> TO DO: What you return must match the records exactly, with every line included.

> EXTRACTED DATA:

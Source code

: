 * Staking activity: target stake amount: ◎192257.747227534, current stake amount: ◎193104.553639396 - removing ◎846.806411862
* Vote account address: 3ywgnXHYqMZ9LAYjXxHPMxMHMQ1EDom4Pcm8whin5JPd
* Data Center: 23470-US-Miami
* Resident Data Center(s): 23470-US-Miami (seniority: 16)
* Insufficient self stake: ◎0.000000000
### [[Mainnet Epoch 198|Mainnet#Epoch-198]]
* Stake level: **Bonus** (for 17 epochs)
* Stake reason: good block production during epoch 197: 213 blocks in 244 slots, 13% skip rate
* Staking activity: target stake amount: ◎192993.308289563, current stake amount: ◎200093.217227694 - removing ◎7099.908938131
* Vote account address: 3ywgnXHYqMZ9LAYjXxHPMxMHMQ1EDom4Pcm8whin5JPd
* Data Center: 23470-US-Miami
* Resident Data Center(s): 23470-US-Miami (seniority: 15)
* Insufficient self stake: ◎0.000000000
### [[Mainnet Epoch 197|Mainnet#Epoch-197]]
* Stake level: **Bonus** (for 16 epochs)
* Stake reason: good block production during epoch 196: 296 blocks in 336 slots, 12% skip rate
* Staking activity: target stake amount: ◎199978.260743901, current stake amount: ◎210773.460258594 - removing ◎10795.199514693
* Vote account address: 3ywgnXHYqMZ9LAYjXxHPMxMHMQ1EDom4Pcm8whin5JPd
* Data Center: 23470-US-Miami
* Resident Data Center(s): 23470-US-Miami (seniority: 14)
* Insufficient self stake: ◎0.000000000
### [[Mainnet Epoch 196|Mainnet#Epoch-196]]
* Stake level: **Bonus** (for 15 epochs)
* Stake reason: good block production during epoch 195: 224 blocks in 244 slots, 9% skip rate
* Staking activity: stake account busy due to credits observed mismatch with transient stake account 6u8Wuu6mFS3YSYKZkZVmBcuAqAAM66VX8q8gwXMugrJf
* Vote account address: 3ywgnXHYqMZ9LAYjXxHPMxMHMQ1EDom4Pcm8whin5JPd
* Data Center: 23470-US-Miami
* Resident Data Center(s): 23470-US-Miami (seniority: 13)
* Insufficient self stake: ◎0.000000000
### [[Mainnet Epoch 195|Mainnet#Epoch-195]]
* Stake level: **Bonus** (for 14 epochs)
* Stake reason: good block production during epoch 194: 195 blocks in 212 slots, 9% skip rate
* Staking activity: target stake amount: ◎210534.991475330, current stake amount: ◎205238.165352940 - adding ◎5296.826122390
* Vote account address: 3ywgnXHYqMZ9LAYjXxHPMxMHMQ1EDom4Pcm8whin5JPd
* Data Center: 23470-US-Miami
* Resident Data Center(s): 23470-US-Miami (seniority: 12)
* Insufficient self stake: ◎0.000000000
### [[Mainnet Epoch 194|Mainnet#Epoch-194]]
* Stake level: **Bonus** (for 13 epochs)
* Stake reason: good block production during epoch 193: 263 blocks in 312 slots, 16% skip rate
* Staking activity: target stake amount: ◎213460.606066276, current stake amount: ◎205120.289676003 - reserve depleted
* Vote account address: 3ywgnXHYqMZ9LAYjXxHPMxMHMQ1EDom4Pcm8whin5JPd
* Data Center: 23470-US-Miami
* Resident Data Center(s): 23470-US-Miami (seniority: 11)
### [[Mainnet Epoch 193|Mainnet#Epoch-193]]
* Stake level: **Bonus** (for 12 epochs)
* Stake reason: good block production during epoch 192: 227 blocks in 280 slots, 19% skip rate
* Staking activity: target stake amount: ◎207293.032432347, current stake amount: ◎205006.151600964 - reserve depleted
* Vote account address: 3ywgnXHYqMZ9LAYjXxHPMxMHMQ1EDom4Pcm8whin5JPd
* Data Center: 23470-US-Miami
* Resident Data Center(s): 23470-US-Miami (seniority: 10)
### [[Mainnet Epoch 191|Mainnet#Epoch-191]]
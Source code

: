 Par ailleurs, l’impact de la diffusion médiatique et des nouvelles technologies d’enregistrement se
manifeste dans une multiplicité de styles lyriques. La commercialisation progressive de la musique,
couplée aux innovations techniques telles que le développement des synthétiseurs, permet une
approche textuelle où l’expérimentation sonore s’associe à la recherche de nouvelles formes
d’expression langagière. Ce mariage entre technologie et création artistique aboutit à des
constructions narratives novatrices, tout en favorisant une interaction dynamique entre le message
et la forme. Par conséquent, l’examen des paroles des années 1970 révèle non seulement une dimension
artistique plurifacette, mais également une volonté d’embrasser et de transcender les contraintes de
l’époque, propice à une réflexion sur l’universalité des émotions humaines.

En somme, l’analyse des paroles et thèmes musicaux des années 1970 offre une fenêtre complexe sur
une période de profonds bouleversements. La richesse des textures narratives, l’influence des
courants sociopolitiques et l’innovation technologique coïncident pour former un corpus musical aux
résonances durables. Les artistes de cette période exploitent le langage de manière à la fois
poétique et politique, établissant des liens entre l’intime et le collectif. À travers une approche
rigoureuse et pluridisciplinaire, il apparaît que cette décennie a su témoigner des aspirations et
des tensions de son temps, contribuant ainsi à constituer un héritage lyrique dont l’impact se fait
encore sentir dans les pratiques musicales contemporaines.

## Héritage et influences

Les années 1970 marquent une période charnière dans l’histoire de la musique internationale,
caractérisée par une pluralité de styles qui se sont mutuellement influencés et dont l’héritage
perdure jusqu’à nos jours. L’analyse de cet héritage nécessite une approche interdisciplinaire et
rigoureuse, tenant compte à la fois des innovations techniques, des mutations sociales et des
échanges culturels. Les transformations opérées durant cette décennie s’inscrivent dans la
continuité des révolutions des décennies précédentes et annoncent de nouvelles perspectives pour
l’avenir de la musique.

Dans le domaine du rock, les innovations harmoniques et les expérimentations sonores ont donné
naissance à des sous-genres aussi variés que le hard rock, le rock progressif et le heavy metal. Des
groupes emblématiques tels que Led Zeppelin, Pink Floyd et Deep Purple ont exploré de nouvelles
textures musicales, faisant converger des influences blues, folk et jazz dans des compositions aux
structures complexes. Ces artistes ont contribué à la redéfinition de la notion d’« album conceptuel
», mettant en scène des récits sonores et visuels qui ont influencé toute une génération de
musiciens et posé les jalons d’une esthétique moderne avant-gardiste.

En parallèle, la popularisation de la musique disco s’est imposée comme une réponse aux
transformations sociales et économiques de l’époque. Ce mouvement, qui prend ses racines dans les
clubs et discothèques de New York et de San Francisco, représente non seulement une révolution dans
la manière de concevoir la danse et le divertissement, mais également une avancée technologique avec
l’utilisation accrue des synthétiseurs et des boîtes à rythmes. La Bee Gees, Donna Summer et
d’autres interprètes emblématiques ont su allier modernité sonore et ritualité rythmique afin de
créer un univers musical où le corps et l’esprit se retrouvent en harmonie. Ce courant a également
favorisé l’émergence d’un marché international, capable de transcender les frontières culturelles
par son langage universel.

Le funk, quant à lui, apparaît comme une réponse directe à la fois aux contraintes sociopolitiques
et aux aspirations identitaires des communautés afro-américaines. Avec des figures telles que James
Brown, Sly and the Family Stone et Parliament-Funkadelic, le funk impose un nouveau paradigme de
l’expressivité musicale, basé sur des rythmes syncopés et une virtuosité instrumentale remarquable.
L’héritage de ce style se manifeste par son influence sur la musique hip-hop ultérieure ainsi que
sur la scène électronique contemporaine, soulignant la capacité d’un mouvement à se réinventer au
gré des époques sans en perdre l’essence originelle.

> ANSWER FOR THIS EXERCISE:
Source code

: * Staking activity: target stake amount: ◎192257.747227534, current stake amount: ◎193104.553639396 - removing ◎846.806411862
* Vote account address: 3ywgnXHYqMZ9LAYjXxHPMxMHMQ1EDom4Pcm8whin5JPd
* Data Center: 23470-US-Miami
* Resident Data Center(s): 23470-US-Miami (seniority: 16)
* Insufficient self stake: ◎0.000000000
### [[Mainnet Epoch 198|Mainnet#Epoch-198]]
* Stake level: **Bonus** (for 17 epochs)
* Stake reason: good block production during epoch 197: 213 blocks in 244 slots, 13% skip rate
* Staking activity: target stake amount: ◎192993.308289563, current stake amount: ◎200093.217227694 - removing ◎7099.908938131
* Vote account address: 3ywgnXHYqMZ9LAYjXxHPMxMHMQ1EDom4Pcm8whin5JPd
* Data Center: 23470-US-Miami
* Resident Data Center(s): 23470-US-Miami (seniority: 15)
* Insufficient self stake: ◎0.000000000
### [[Mainnet Epoch 197|Mainnet#Epoch-197]]
* Stake level: **Bonus** (for 16 epochs)
* Stake reason: good block production during epoch 196: 296 blocks in 336 slots, 12% skip rate
* Staking activity: target stake amount: ◎199978.260743901, current stake amount: ◎210773.460258594 - removing ◎10795.199514693
* Vote account address: 3ywgnXHYqMZ9LAYjXxHPMxMHMQ1EDom4Pcm8whin5JPd
* Data Center: 23470-US-Miami
* Resident Data Center(s): 23470-US-Miami (seniority: 14)
* Insufficient self stake: ◎0.000000000
### [[Mainnet Epoch 196|Mainnet#Epoch-196]]
* Stake level: **Bonus** (for 15 epochs)
* Stake reason: good block production during epoch 195: 224 blocks in 244 slots, 9% skip rate
* Staking activity: stake account busy due to credits observed mismatch with transient stake account 6u8Wuu6mFS3YSYKZkZVmBcuAqAAM66VX8q8gwXMugrJf
* Vote account address: 3ywgnXHYqMZ9LAYjXxHPMxMHMQ1EDom4Pcm8whin5JPd
* Data Center: 23470-US-Miami
* Resident Data Center(s): 23470-US-Miami (seniority: 13)
* Insufficient self stake: ◎0.000000000
### [[Mainnet Epoch 195|Mainnet#Epoch-195]]
* Stake level: **Bonus** (for 14 epochs)
* Stake reason: good block production during epoch 194: 195 blocks in 212 slots, 9% skip rate
* Staking activity: target stake amount: ◎210534.991475330, current stake amount: ◎205238.165352940 - adding ◎5296.826122390
* Vote account address: 3ywgnXHYqMZ9LAYjXxHPMxMHMQ1EDom4Pcm8whin5JPd
* Data Center: 23470-US-Miami
* Resident Data Center(s): 23470-US-Miami (seniority: 12)
* Insufficient self stake: ◎0.000000000
### [[Mainnet Epoch 194|Mainnet#Epoch-194]]
* Stake level: **Bonus** (for 13 epochs)
* Stake reason: good block production during epoch 193: 263 blocks in 312 slots, 16% skip rate
* Staking activity: target stake amount: ◎213460.606066276, current stake amount: ◎205120.289676003 - reserve depleted
* Vote account address: 3ywgnXHYqMZ9LAYjXxHPMxMHMQ1EDom4Pcm8whin5JPd
* Data Center: 23470-US-Miami
* Resident Data Center(s): 23470-US-Miami (seniority: 11)
### [[Mainnet Epoch 193|Mainnet#Epoch-193]]
* Stake level: **Bonus** (for 12 epochs)
* Stake reason: good block production during epoch 192: 227 blocks in 280 slots, 19% skip rate
* Staking activity: target stake amount: ◎207293.032432347, current stake amount: ◎205006.151600964 - reserve depleted
* Vote account address: 3ywgnXHYqMZ9LAYjXxHPMxMHMQ1EDom4Pcm8whin5JPd
* Data Center: 23470-US-Miami
* Resident Data Center(s): 23470-US-Miami (seniority: 10)
### [[Mainnet Epoch 191|Mainnet#Epoch-191]]
Source code

: Par ailleurs, l’impact de la diffusion médiatique et des nouvelles technologies d’enregistrement se
manifeste dans une multiplicité de styles lyriques. La commercialisation progressive de la musique,
couplée aux innovations techniques telles que le développement des synthétiseurs, permet une
approche textuelle où l’expérimentation sonore s’associe à la recherche de nouvelles formes
d’expression langagière. Ce mariage entre technologie et création artistique aboutit à des
constructions narratives novatrices, tout en favorisant une interaction dynamique entre le message
et la forme. Par conséquent, l’examen des paroles des années 1970 révèle non seulement une dimension
artistique plurifacette, mais également une volonté d’embrasser et de transcender les contraintes de
l’époque, propice à une réflexion sur l’universalité des émotions humaines.

En somme, l’analyse des paroles et thèmes musicaux des années 1970 offre une fenêtre complexe sur
une période de profonds bouleversements. La richesse des textures narratives, l’influence des
courants sociopolitiques et l’innovation technologique coïncident pour former un corpus musical aux
résonances durables. Les artistes de cette période exploitent le langage de manière à la fois
poétique et politique, établissant des liens entre l’intime et le collectif. À travers une approche
rigoureuse et pluridisciplinaire, il apparaît que cette décennie a su témoigner des aspirations et
des tensions de son temps, contribuant ainsi à constituer un héritage lyrique dont l’impact se fait
encore sentir dans les pratiques musicales contemporaines.

## Héritage et influences

Les années 1970 marquent une période charnière dans l’histoire de la musique internationale,
caractérisée par une pluralité de styles qui se sont mutuellement influencés et dont l’héritage
perdure jusqu’à nos jours. L’analyse de cet héritage nécessite une approche interdisciplinaire et
rigoureuse, tenant compte à la fois des innovations techniques, des mutations sociales et des
échanges culturels. Les transformations opérées durant cette décennie s’inscrivent dans la
continuité des révolutions des décennies précédentes et annoncent de nouvelles perspectives pour
l’avenir de la musique.

Dans le domaine du rock, les innovations harmoniques et les expérimentations sonores ont donné
naissance à des sous-genres aussi variés que le hard rock, le rock progressif et le heavy metal. Des
groupes emblématiques tels que Led Zeppelin, Pink Floyd et Deep Purple ont exploré de nouvelles
textures musicales, faisant converger des influences blues, folk et jazz dans des compositions aux
structures complexes. Ces artistes ont contribué à la redéfinition de la notion d’« album conceptuel
», mettant en scène des récits sonores et visuels qui ont influencé toute une génération de
musiciens et posé les jalons d’une esthétique moderne avant-gardiste.

En parallèle, la popularisation de la musique disco s’est imposée comme une réponse aux
transformations sociales et économiques de l’époque. Ce mouvement, qui prend ses racines dans les
clubs et discothèques de New York et de San Francisco, représente non seulement une révolution dans
la manière de concevoir la danse et le divertissement, mais également une avancée technologique avec
l’utilisation accrue des synthétiseurs et des boîtes à rythmes. La Bee Gees, Donna Summer et
d’autres interprètes emblématiques ont su allier modernité sonore et ritualité rythmique afin de
créer un univers musical où le corps et l’esprit se retrouvent en harmonie. Ce courant a également
favorisé l’émergence d’un marché international, capable de transcender les frontières culturelles
par son langage universel.

Le funk, quant à lui, apparaît comme une réponse directe à la fois aux contraintes sociopolitiques
et aux aspirations identitaires des communautés afro-américaines. Avec des figures telles que James
Brown, Sly and the Family Stone et Parliament-Funkadelic, le funk impose un nouveau paradigme de
l’expressivité musicale, basé sur des rythmes syncopés et une virtuosité instrumentale remarquable.
L’héritage de ce style se manifeste par son influence sur la musique hip-hop ultérieure ainsi que
sur la scène électronique contemporaine, soulignant la capacité d’un mouvement à se réinventer au
gré des époques sans en perdre l’essence originelle.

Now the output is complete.